::: Data excerpts
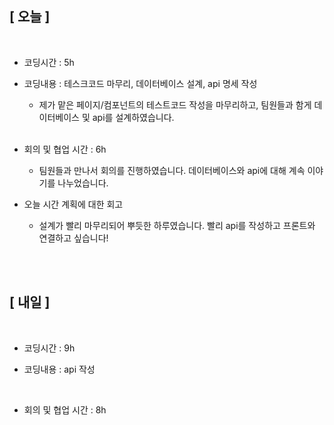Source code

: ## [ 오늘 ]

<br/>

- 코딩시간 : 5h
- 코딩내용 : 테스크코드 마무리, 데이터베이스 설계, api 명세 작성

  - 제가 맡은 페이지/컴포넌트의 테스트코드 작성을 마무리하고, 팀원들과 함게 데이터베이스 및 api를 설계하였습니다.

  <br/>

- 회의 및 협업 시간 : 6h

  - 팀원들과 만나서 회의를 진행하였습니다. 데이터베이스와 api에 대해 계속 이야기를 나누었습니다.

- 오늘 시간 계획에 대한 회고

  - 설계가 빨리 마무리되어 뿌듯한 하루였습니다. 빨리 api를 작성하고 프론트와 연결하고 싶습니다!

  <br/>

<br/>

## [ 내일 ]

<br/>

- 코딩시간 : 9h

- 코딩내용 : api 작성

    <br/>

- 회의 및 협업 시간 : 8h
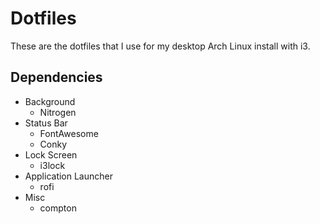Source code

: # Dotfiles
These are the dotfiles that I use for my desktop Arch Linux install with i3.

## Dependencies
* Background
  * Nitrogen
* Status Bar
  * FontAwesome
  * Conky
* Lock Screen
  * i3lock
* Application Launcher
  * rofi
* Misc
  * compton
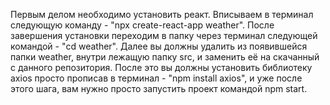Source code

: Первым делом необходимо установить реакт. Вписываем в терминал следующую команду - "npx create-react-app weather". После завершения установки переходим в папку через терминал следующей командой - "cd weather".
Далее вы должны удалить из появившейся папки weather, внутри лежащую папку src, и заменить её на скачанный с данного репозитория. 
После это вы должны установить библиотеку axios просто прописав в терминал - "npm install axios", и уже после этого шага, вам нужно просто запустить проект командой npm start.
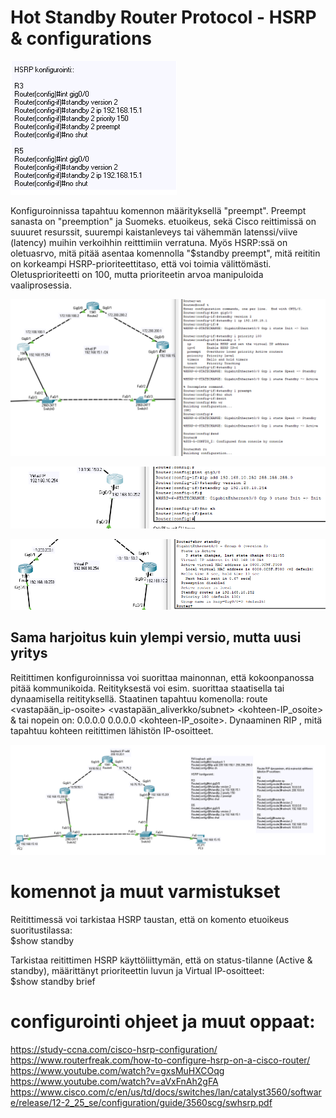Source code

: # Hot Standby Router Protocol - HSRP & configurations

![alt text](images/HSRP-sampleConf.PNG?raw=true)

Konfiguroinnissa tapahtuu komennon määrityksellä "preempt". Preempt sanasta on "preemption" ja Suomeks. etuoikeus, sekä Cisco reittimissä on suuuret resurssit, suurempi kaistanleveys tai vähemmän latenssi/viive (latency) muihin verkoihhin reitttimiin verratuna. Myös HSRP:ssä on oletuasrvo, mitä pitää asentaa komennolla "$standby preempt", mitä reititin on korkeampi HSRP-prioriteettitaso, että voi toimia välittömästi. Oletusprioriteetti on 100, mutta prioriteetin arvoa manipuloida vaaliprosessia.

![alt text](images/HSRP-conf-1.PNG?raw=true)

![alt text](images/HSRP-conf-2.PNG?raw=true)

![alt text](images/HSRP-conf-3.PNG?raw=true)

<h2> Sama harjoitus kuin ylempi versio, mutta uusi yritys </h2>

Reitittimen konfiguroinnissa voi suorittaa mainonnan, että kokoonpanossa pitää kommunikoida. Reitityksestä voi esim. suorittaa staatisella tai dynaamisella reitityksellä. Staatinen tapahtuu komenolla: route <vastapään_ip-osoite> <vastapään_aliverkko/subnet> <kohteen-IP_osoite> & tai nopein on: 0.0.0.0 0.0.0.0 <kohteen-IP_osoite>. Dynaaminen  RIP , mitä tapahtuu kohteen reitittimen lähistön IP-osoitteet.

![alt text](images/HSRP-confi-1.PNG?raw=true)

# komennot ja muut varmistukset

Reitittimessä voi tarkistaa HSRP taustan, että on komento etuoikeus suoritustilassa: <br>
$show standby <br>

Tarkistaa reitittimen HSRP käyttöliittymän, että on status-tilanne (Active & standby), määrittänyt prioriteettin luvun ja Virtual IP-osoitteet: <br>
$show standby brief <br>

# configurointi ohjeet ja muut oppaat:
https://study-ccna.com/cisco-hsrp-configuration/ <br>
https://www.routerfreak.com/how-to-configure-hsrp-on-a-cisco-router/ <br>
https://www.youtube.com/watch?v=gxsMuHXCOqg <br>
https://www.youtube.com/watch?v=aVxFnAh2gFA <br>
https://www.cisco.com/c/en/us/td/docs/switches/lan/catalyst3560/software/release/12-2_25_se/configuration/guide/3560scg/swhsrp.pdf <br>
    <br>
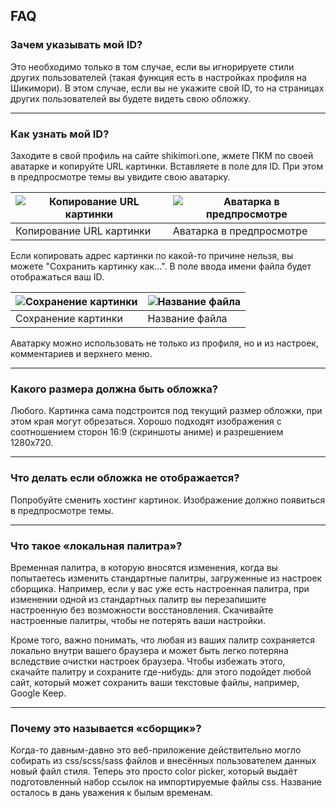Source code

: ## FAQ

### Зачем указывать мой ID?
Это необходимо только в том случае, если вы игнорируете стили других пользователей (такая функция есть в настройках профиля на Шикимори).
В этом случае, если вы не укажите свой ID, то на страницах других пользователей вы будете видеть свою обложку.


----


### Как узнать мой ID?
Заходите в свой профиль на сайте shikimori.one, жмете ПКМ по своей аватарке и копируйте URL картинки. Вставляете в поле для ID.
При этом в предпросмотре темы вы увидите свою аватарку.

![Копирование URL картинки](https://i.imgur.com/90U0aki.jpg) | ![Аватарка в предпросмотре](https://i.imgur.com/4axTIVE.jpg)
------------ | -------------
Копирование URL картинки | Аватарка в предпросмотре

Если копировать адрес картинки по какой-то причине нельзя, вы можете "Сохранить картинку как...". В поле ввода имени файла будет отображаться ваш ID.

![Сохранение картинки](https://i.imgur.com/x8iJTxZ.jpg) | ![Название файла](https://i.imgur.com/mxbEDYN.jpg)
------------ | -------------
Сохранение картинки | Название файла

Аватарку можно использовать не только из профиля, но и из настроек, комментариев и верхнего меню.


----


### Какого размера должна быть обложка?
Любого. Картинка сама подстроится под текущий размер обложки, при этом края могут обрезаться.
Хорошо подходят изображения с соотношением сторон 16:9 (скриншоты аниме) и разрешением 1280x720.


----


### Что делать если обложка не отображается?
Попробуйте сменить хостинг картинок. Изображение должно появиться в предпросмотре темы.


----


### Что такое «локальная палитра»?
Временная палитра, в которую вносятся изменения, когда вы попытаетесь изменить стандартные палитры, загруженные из настроек сборщика.
Например, если у вас уже есть настроенная палитра, при изменении одной из стандартных палитр вы перезапишите настроенную без возможности восстановления.
Скачивайте настроенные палитры, чтобы не потерять ваши настройки.

Кроме того, важно понимать, что любая из ваших палитр сохраняется локально внутри вашего браузера и может быть легко потеряна вследствие очистки настроек браузера.
Чтобы избежать этого, скачайте палитру и сохраните где-нибудь: для этого подойдет любой сайт, который может сохранить ваши текстовые файлы, например, Google Keep.


----


### Почему это называется «сборщик»?
Когда-то давным-давно это веб-приложение действительно могло собирать из css/scss/sass файлов и внесённых пользователем данных новый файл стиля.
Теперь это просто color picker, который выдаёт подготовленный набор ссылок на импортируемые файлы css.
Название осталось в дань уважения к былым временам.
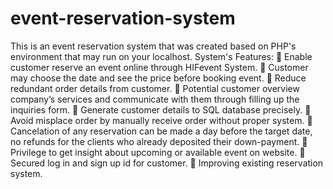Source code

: # event-reservation-system

This is an event reservation system that was created based on PHP's environment that may run on your localhost. 
System's Features:
 Enable customer reserve an event online through HIFevent System.
 Customer may choose the date and see the price before booking event.
 Reduce redundant order details from customer.
 Potential customer overview company’s services and communicate with them through filling up the inquiries form.
 Generate customer details to SQL database precisely.
 Avoid misplace order by manually receive order without proper system.
 Cancelation of any reservation can be made a day before the target date, no refunds for the clients who already deposited their down-payment.
 Privilege to get insight about upcoming or available event on website.
 Secured log in and sign up id for customer.
 Improving existing reservation system.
::::::
| The problem |
Before printing the records again, strip out the pictures; change nothing else.

| Solved problem |
Source code

: ## [ 오늘 ]

<br/>

- 코딩시간 : 5h
- 코딩내용 : 테스크코드 마무리, 데이터베이스 설계, api 명세 작성

  - 제가 맡은 페이지/컴포넌트의 테스트코드 작성을 마무리하고, 팀원들과 함게 데이터베이스 및 api를 설계하였습니다.

  <br/>

- 회의 및 협업 시간 : 6h

  - 팀원들과 만나서 회의를 진행하였습니다. 데이터베이스와 api에 대해 계속 이야기를 나누었습니다.

- 오늘 시간 계획에 대한 회고

  - 설계가 빨리 마무리되어 뿌듯한 하루였습니다. 빨리 api를 작성하고 프론트와 연결하고 싶습니다!

  <br/>

<br/>

## [ 내일 ]

<br/>

- 코딩시간 : 9h

- 코딩내용 : api 작성

    <br/>

- 회의 및 협업 시간 : 8h
Source code

: # Dotfiles
These are the dotfiles that I use for my desktop Arch Linux install with i3.

## Dependencies
* Background
  * Nitrogen
* Status Bar
  * FontAwesome
  * Conky
* Lock Screen
  * i3lock
* Application Launcher
  * rofi
* Misc
  * compton
Source code

: Первым делом необходимо установить реакт. Вписываем в терминал следующую команду - "npx create-react-app weather". После завершения установки переходим в папку через терминал следующей командой - "cd weather".
Далее вы должны удалить из появившейся папки weather, внутри лежащую папку src, и заменить её на скачанный с данного репозитория. 
После это вы должны установить библиотеку axios просто прописав в терминал - "npm install axios", и уже после этого шага, вам нужно просто запустить проект командой npm start.
Source code

: # Hot Standby Router Protocol - HSRP & configurations

![alt text](images/HSRP-sampleConf.PNG?raw=true)

Konfiguroinnissa tapahtuu komennon määrityksellä "preempt". Preempt sanasta on "preemption" ja Suomeks. etuoikeus, sekä Cisco reittimissä on suuuret resurssit, suurempi kaistanleveys tai vähemmän latenssi/viive (latency) muihin verkoihhin reitttimiin verratuna. Myös HSRP:ssä on oletuasrvo, mitä pitää asentaa komennolla "$standby preempt", mitä reititin on korkeampi HSRP-prioriteettitaso, että voi toimia välittömästi. Oletusprioriteetti on 100, mutta prioriteetin arvoa manipuloida vaaliprosessia.

![alt text](images/HSRP-conf-1.PNG?raw=true)

![alt text](images/HSRP-conf-2.PNG?raw=true)

![alt text](images/HSRP-conf-3.PNG?raw=true)

<h2> Sama harjoitus kuin ylempi versio, mutta uusi yritys </h2>

Reitittimen konfiguroinnissa voi suorittaa mainonnan, että kokoonpanossa pitää kommunikoida. Reitityksestä voi esim. suorittaa staatisella tai dynaamisella reitityksellä. Staatinen tapahtuu komenolla: route <vastapään_ip-osoite> <vastapään_aliverkko/subnet> <kohteen-IP_osoite> & tai nopein on: 0.0.0.0 0.0.0.0 <kohteen-IP_osoite>. Dynaaminen  RIP , mitä tapahtuu kohteen reitittimen lähistön IP-osoitteet.

![alt text](images/HSRP-confi-1.PNG?raw=true)

# komennot ja muut varmistukset

Reitittimessä voi tarkistaa HSRP taustan, että on komento etuoikeus suoritustilassa: <br>
$show standby <br>

Tarkistaa reitittimen HSRP käyttöliittymän, että on status-tilanne (Active & standby), määrittänyt prioriteettin luvun ja Virtual IP-osoitteet: <br>
$show standby brief <br>

# configurointi ohjeet ja muut oppaat:
https://study-ccna.com/cisco-hsrp-configuration/ <br>
https://www.routerfreak.com/how-to-configure-hsrp-on-a-cisco-router/ <br>
https://www.youtube.com/watch?v=gxsMuHXCOqg <br>
https://www.youtube.com/watch?v=aVxFnAh2gFA <br>
https://www.cisco.com/c/en/us/td/docs/switches/lan/catalyst3560/software/release/12-2_25_se/configuration/guide/3560scg/swhsrp.pdf <br>
    <br>
Source code

: ## FAQ

### Зачем указывать мой ID?
Это необходимо только в том случае, если вы игнорируете стили других пользователей (такая функция есть в настройках профиля на Шикимори).
В этом случае, если вы не укажите свой ID, то на страницах других пользователей вы будете видеть свою обложку.


----


### Как узнать мой ID?
Заходите в свой профиль на сайте shikimori.one, жмете ПКМ по своей аватарке и копируйте URL картинки. Вставляете в поле для ID.
При этом в предпросмотре темы вы увидите свою аватарку.

![Копирование URL картинки](https://i.imgur.com/90U0aki.jpg) | ![Аватарка в предпросмотре](https://i.imgur.com/4axTIVE.jpg)
------------ | -------------
Копирование URL картинки | Аватарка в предпросмотре

Если копировать адрес картинки по какой-то причине нельзя, вы можете "Сохранить картинку как...". В поле ввода имени файла будет отображаться ваш ID.

![Сохранение картинки](https://i.imgur.com/x8iJTxZ.jpg) | ![Название файла](https://i.imgur.com/mxbEDYN.jpg)
------------ | -------------
Сохранение картинки | Название файла

Аватарку можно использовать не только из профиля, но и из настроек, комментариев и верхнего меню.


----


### Какого размера должна быть обложка?
Любого. Картинка сама подстроится под текущий размер обложки, при этом края могут обрезаться.
Хорошо подходят изображения с соотношением сторон 16:9 (скриншоты аниме) и разрешением 1280x720.


----


### Что делать если обложка не отображается?
Попробуйте сменить хостинг картинок. Изображение должно появиться в предпросмотре темы.


----


### Что такое «локальная палитра»?
Временная палитра, в которую вносятся изменения, когда вы попытаетесь изменить стандартные палитры, загруженные из настроек сборщика.
Например, если у вас уже есть настроенная палитра, при изменении одной из стандартных палитр вы перезапишите настроенную без возможности восстановления.
Скачивайте настроенные палитры, чтобы не потерять ваши настройки.

Кроме того, важно понимать, что любая из ваших палитр сохраняется локально внутри вашего браузера и может быть легко потеряна вследствие очистки настроек браузера.
Чтобы избежать этого, скачайте палитру и сохраните где-нибудь: для этого подойдет любой сайт, который может сохранить ваши текстовые файлы, например, Google Keep.


----


### Почему это называется «сборщик»?
Когда-то давным-давно это веб-приложение действительно могло собирать из css/scss/sass файлов и внесённых пользователем данных новый файл стиля.
Теперь это просто color picker, который выдаёт подготовленный набор ссылок на импортируемые файлы css.
Название осталось в дань уважения к былым временам.
Source code

: # event-reservation-system

This is an event reservation system that was created based on PHP's environment that may run on your localhost. 
System's Features:
 Enable customer reserve an event online through HIFevent System.
 Customer may choose the date and see the price before booking event.
 Reduce redundant order details from customer.
 Potential customer overview company’s services and communicate with them through filling up the inquiries form.
 Generate customer details to SQL database precisely.
 Avoid misplace order by manually receive order without proper system.
 Cancelation of any reservation can be made a day before the target date, no refunds for the clients who already deposited their down-payment.
 Privilege to get insight about upcoming or available event on website.
 Secured log in and sign up id for customer.
 Improving existing reservation system.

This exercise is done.